L’escouade Cerbère : une équipe au cœur de Montréal
Johanne Seymour plante son roman dans un Montréal hivernal et vivant, au sein d’une unité policière d’élite dont elle maîtrise parfaitement les rouages : l’escouade Cerbère, spécialisée dans les disparitions. À sa tête, la capitaine Stéphanie Duquette, femme de caractère portant sur ses épaules le poids d’une carrière contrariée et d’une vie personnelle semée d’embûches. Autour d’elle gravite une équipe tissée serré : les sergents-enquêteurs Guillaume Pelletier, Lily-Rose Bernard et Renaud Magloire, auxquels s’ajoutent la psychologue criminologue Pénélope Roy et le travailleur social Dominic Lacroix. Ce n’est pas une escouade de papier. Chaque personnage arrive chargé d’un passé, de blessures encore vives, de liens affectifs qui compliquent autant qu’ils enrichissent le travail d’enquête.
Ce qui frappe d’emblée, c’est la densité humaine de ce collectif. Seymour prend le temps, en quelques scènes d’une précision chirurgicale, d’établir les dynamiques internes : la loyauté qui cimente le groupe, les non-dits qui circulent entre collègues trop proches pour rester neutres, la tension entre la rigueur professionnelle et l’investissement émotionnel inévitable. Renaud Magloire traîne un deuil mal digéré. Lily-Rose Bernard porte les cicatrices d’une agression subie au sein même de l’institution. Stéphanie Duquette, elle, jongle entre l’autorité et l’empathie avec une agilité qui dit beaucoup sur ce que coûte, concrètement, de diriger des enquêteurs aussi impliqués dans leur travail.
La War Room, salle de réunion technologique réservée à l’escouade, devient presque un personnage à part, l’espace où les hypothèses s’affrontent, où la fatigue s’accumule et où les heures s’égrènent avec une cruauté arithmétique.
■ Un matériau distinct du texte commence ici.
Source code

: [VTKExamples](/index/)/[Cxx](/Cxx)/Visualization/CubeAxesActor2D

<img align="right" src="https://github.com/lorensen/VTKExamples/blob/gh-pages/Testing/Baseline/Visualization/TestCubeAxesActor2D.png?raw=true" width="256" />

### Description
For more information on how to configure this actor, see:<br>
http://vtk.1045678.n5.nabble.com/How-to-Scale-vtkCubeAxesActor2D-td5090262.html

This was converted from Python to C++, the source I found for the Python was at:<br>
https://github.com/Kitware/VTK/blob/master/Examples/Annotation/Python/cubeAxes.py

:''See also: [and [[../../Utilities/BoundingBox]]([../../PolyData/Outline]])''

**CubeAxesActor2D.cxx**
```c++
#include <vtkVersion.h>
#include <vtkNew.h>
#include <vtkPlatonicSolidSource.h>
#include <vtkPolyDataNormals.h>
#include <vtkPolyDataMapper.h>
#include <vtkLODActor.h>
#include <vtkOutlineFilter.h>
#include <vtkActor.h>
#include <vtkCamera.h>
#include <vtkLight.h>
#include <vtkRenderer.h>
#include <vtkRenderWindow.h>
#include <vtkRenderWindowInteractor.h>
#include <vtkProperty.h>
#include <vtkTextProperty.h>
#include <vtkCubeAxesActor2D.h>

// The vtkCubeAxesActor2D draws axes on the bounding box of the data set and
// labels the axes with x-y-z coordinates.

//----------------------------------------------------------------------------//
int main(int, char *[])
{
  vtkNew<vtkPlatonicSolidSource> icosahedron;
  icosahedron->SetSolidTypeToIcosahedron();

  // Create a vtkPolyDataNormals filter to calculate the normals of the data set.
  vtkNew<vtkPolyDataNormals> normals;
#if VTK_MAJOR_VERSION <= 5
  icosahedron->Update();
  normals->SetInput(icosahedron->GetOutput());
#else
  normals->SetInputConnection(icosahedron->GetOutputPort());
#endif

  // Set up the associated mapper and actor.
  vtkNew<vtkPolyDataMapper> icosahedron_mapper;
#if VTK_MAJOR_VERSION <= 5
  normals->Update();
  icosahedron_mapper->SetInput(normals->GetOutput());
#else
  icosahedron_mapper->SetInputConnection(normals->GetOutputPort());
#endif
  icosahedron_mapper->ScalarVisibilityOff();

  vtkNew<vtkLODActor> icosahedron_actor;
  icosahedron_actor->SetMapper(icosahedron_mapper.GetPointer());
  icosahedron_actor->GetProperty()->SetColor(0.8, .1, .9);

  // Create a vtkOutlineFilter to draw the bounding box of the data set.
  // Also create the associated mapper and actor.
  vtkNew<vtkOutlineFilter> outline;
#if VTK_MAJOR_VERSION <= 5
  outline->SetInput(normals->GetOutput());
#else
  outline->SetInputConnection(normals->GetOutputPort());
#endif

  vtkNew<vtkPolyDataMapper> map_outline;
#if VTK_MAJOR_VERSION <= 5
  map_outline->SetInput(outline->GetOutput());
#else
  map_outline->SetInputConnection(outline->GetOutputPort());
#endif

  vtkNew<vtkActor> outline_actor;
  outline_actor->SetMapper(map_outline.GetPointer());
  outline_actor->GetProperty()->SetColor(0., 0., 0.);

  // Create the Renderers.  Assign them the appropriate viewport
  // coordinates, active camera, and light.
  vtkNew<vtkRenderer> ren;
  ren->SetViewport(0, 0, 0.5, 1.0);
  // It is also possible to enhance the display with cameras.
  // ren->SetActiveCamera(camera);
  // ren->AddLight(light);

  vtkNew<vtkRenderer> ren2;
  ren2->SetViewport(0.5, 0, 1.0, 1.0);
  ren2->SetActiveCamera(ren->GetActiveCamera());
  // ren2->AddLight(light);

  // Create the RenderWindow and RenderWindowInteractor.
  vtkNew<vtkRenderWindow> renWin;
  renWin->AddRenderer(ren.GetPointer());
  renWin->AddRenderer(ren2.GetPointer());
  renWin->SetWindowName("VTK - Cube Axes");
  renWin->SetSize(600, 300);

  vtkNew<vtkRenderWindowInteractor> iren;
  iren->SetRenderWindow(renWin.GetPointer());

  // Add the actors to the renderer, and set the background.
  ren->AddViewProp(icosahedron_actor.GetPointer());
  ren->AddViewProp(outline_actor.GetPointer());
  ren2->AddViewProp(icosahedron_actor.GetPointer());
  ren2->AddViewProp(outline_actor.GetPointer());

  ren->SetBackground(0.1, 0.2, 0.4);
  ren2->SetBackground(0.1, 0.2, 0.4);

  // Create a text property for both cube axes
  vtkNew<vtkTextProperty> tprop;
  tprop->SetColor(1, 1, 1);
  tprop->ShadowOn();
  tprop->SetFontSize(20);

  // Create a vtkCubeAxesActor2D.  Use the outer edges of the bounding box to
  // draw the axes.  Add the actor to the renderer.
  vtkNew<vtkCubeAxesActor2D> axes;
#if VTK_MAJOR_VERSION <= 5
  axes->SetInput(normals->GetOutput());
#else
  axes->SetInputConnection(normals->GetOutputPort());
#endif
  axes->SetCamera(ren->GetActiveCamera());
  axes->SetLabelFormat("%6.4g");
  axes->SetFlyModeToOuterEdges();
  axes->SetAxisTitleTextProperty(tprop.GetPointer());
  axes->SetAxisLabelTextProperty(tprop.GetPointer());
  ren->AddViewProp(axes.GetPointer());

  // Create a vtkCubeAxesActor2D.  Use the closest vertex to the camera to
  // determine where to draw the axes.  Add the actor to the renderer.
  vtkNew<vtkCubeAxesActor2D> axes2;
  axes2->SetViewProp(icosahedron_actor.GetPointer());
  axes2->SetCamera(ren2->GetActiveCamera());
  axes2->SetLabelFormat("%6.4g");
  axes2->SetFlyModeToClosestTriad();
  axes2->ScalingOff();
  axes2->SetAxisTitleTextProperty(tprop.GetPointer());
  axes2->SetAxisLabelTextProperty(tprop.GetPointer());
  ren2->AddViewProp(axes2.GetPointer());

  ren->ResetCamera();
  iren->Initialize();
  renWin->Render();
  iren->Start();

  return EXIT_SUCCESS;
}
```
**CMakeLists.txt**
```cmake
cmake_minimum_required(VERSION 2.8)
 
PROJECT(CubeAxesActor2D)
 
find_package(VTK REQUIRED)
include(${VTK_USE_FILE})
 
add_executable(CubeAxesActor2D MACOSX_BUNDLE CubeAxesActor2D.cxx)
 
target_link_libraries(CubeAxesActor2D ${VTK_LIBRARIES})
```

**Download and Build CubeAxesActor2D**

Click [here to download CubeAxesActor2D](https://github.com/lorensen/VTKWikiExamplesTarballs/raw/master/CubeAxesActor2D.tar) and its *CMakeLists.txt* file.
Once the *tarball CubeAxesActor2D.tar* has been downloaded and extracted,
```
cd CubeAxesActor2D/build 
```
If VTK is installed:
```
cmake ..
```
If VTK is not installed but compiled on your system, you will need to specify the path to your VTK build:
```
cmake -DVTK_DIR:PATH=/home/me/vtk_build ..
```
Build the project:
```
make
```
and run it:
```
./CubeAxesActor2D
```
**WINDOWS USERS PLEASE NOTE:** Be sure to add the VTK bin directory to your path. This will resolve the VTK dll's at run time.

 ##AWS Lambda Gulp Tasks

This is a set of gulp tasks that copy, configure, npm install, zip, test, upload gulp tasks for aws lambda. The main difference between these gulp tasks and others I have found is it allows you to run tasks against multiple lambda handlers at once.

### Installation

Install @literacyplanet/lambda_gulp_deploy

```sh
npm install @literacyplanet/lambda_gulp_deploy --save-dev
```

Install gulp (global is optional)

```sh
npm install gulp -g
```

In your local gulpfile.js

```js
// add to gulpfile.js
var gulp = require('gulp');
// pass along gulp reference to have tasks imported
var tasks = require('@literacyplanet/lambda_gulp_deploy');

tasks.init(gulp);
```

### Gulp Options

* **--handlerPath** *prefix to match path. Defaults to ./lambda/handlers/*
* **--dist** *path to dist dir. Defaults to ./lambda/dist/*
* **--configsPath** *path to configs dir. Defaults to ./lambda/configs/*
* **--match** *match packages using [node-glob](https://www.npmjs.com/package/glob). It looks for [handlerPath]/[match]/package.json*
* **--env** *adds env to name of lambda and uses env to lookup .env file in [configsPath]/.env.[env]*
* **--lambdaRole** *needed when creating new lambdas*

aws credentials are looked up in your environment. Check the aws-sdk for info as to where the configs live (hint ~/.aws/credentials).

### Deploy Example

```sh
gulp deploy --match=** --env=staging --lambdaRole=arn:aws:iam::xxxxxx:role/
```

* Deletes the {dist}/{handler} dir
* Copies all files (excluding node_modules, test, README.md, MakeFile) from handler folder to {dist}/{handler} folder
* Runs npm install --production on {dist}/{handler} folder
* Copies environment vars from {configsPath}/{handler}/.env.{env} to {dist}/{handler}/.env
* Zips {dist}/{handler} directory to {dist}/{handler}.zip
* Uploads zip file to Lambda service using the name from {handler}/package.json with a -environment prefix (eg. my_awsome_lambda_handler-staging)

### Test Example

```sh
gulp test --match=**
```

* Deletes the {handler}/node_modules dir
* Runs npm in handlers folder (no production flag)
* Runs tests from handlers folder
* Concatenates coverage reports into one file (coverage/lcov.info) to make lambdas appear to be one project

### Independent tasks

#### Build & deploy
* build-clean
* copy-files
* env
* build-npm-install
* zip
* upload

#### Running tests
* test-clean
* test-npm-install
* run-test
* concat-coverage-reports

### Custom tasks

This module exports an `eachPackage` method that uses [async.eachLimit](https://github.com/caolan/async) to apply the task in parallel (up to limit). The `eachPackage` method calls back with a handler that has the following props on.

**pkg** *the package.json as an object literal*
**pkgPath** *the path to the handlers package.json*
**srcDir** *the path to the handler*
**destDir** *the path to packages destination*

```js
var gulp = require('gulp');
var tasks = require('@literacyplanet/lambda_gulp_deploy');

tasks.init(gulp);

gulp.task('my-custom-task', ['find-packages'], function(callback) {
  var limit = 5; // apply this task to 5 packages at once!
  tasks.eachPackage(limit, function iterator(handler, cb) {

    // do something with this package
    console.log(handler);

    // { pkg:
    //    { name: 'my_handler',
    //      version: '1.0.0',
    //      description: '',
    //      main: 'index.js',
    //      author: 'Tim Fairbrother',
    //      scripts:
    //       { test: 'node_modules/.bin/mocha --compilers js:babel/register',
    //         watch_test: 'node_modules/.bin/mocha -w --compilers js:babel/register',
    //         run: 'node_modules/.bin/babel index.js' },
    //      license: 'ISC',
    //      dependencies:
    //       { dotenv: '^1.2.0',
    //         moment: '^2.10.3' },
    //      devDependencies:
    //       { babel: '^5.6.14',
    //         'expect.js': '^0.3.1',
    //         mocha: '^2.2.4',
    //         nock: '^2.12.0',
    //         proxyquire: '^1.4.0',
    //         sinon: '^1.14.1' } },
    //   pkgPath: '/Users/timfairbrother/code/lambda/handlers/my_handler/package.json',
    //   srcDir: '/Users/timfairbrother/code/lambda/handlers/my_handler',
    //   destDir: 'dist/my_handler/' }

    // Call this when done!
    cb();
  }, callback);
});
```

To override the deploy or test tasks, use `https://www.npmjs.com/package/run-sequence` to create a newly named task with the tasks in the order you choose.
Seymour ancre son récit dans le quotidien policier québécois avec une connaissance solide du terrain : sigles, procédures, rapports du BEI, rivalités entre escouades. Cet ancrage confère au roman une texture réaliste qui renforce l’immersion sans jamais alourdir le rythme. On entre dans Alertes comme on pénètre dans une salle d’enquête : avec l’impression que tout, ici, a déjà commencé avant nous.
Faduna, sept ans, disparue
Un après-midi d’hiver, une fillette de sept ans quitte l’école et ne rentre pas. Ce point de départ, Johanne Seymour le pose avec une économie de moyens redoutable : pas de mise en scène spectaculaire, pas d’artifice dramatique. Juste l’absence, et le vide qu’elle creuse dans une famille. Faduna Hussein Ali, fille unique d’un couple somalien installé depuis peu au Québec, disparaît dans le quartier le plus multiculturel de Montréal, à la sortie de l’Académie Saint-Michel. Ce que l’auteure réussit avec subtilité, c’est de faire ressentir l’inquiétude qui monte graduellement, d’abord chez la mère Filsan, puis dans les rangs de l’escouade Cerbère, sans jamais forcer le trait.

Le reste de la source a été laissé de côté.